How to Measure: The best way to measure accuracy is to check with the source. In addition to that the following are possible: 

  1. Statistical Analysis: Use statistical measurements in the TAZI Profiler (min, max, mean, median, mode, std, skewness, curtosis, box plots and also visualizations of distributions themselves) to identify outliers, or anomalies that suggest inaccuracies.
  2. Rapid Prototyped AI Predictors: Using TAZI’s quick model creation feature create a number of auto configured predictors for each important data column, utilizing models trained on different subsets of data columns, or rows. Flag data as inaccurate when the predicted outcomes are inconsistent with the observed value.

Note that this works for data columns that are related to other data columns and hence can be predicted based on them.

Figure 2: Using TAZI for Rapid Prototyping an AI Predictor in 5 steps.

Completeness: is all the required data present? 

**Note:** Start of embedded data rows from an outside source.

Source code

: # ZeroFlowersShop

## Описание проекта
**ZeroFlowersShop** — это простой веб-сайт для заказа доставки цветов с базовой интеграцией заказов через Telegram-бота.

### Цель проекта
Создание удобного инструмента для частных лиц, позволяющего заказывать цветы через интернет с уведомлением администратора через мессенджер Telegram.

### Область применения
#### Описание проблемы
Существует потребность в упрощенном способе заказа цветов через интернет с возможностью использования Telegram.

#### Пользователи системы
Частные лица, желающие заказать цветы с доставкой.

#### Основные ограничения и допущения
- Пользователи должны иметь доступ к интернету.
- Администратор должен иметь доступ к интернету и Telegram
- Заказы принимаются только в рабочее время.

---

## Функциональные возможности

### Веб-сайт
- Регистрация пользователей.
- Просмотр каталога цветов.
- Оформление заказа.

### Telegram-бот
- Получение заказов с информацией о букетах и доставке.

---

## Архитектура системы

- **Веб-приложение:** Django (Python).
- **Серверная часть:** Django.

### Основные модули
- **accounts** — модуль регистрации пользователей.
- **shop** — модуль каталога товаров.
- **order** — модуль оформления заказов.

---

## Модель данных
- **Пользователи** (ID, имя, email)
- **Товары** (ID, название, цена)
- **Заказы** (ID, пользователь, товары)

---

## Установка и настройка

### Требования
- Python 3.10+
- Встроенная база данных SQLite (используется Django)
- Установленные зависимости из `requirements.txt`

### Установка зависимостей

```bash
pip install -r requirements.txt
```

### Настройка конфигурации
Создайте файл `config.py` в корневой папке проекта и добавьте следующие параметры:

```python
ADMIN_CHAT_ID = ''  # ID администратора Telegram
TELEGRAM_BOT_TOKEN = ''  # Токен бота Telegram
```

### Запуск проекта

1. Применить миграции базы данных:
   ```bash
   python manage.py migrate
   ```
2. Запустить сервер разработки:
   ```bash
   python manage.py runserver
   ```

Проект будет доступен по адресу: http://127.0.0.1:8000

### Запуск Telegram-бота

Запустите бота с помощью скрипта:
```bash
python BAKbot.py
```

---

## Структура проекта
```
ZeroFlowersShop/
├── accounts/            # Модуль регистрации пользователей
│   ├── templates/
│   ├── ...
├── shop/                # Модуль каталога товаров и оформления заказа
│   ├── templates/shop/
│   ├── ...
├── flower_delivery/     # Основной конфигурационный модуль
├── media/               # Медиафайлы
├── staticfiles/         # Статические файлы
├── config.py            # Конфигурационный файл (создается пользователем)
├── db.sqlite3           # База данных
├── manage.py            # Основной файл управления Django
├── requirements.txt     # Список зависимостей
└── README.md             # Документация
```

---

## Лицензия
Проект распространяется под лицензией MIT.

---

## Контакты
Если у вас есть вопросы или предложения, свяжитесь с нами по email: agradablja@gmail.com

Data is complete if it has all the necessary fields filled for its intended purpose. 

How to Measure: 

Statistical Analysis: Number of empty rows (Empty Count) measured in the TAZI Profiler divided by the total number of rows.

Rapid Prototyped AI Predictors: While the traditional completeness requires column-wise completeness (e.g. are 100% of email addresses are filled in or 95%), completeness can also be interpreted based on specific business tasks, such as customer retention detection, prediction, or prescription. For this, you can utilize the TAZI’s quick model creation feature to determine the accuracies and business value created with models, you can also just utilize the relevance values from the Profiler results (Figure 1). 

Note: we will delve more into this in Part 2 of this article. 

Consistency: is the data same across different systems or datasets? 

Data should not have conflicting values when compared to similar datasets.

How to Measure:

Statistical Analysis:

  • For consistency checking within the same dataset, to check one field’s consistency use the unique identifier to aggregate the data (numerical: min, max, mean, std, first, last, non-numerical: mode, #unique values, distribution across different values) utilizing TAZI feature engineering. 
  • For consistency checking across different systems, combine the two datasets while creating the input to TAZI using unique identifiers. Check if feature values are the same for both datasets. Also check if there are null/empty values. And check the consistency of the automatically assigned data type across different columns. 

Timeliness: how up-to-date and available is data when needed? 

Data must be current and accessible to be useful.

How to Measure:

Measure the age of the data (e.g., how recent the last update was) and its latency (delay between the generation of data and its availability for use). To check for timeliness utilize the statistical analysis algorithms you used for consistency checking on the timestamps. 

Uniqueness: are there duplicated records or values in a dataset, especially where unique identifiers are expected?

How to Measure: Ensure that primary keys (customer id etc.) are truly unique (TAZI Profiler statistics, “Number of Unique Values”). (Figure 1)

Validity: how well data conforms to the rules or constraints defined for it?

Data is valid if it follows the formats, types, and ranges expected.

How to Measure

  • Basic: Use the TAZI Profiler and measure malformed counts as well as ranges and distributions. 
  • Advanced: Use TAZI Profiler’s data drift detection (Figure 3) to understand where data has changed if the resulting data is valid or not. 

Note: Keep in mind that the data you have collected for training/testing models, or other purposes, and the data you see in production could be very different. So, you want to make sure that you follow the data quality measurement steps continuously on the production data. 

 

Figure 3: TAZI Profiler Data Drift Detection.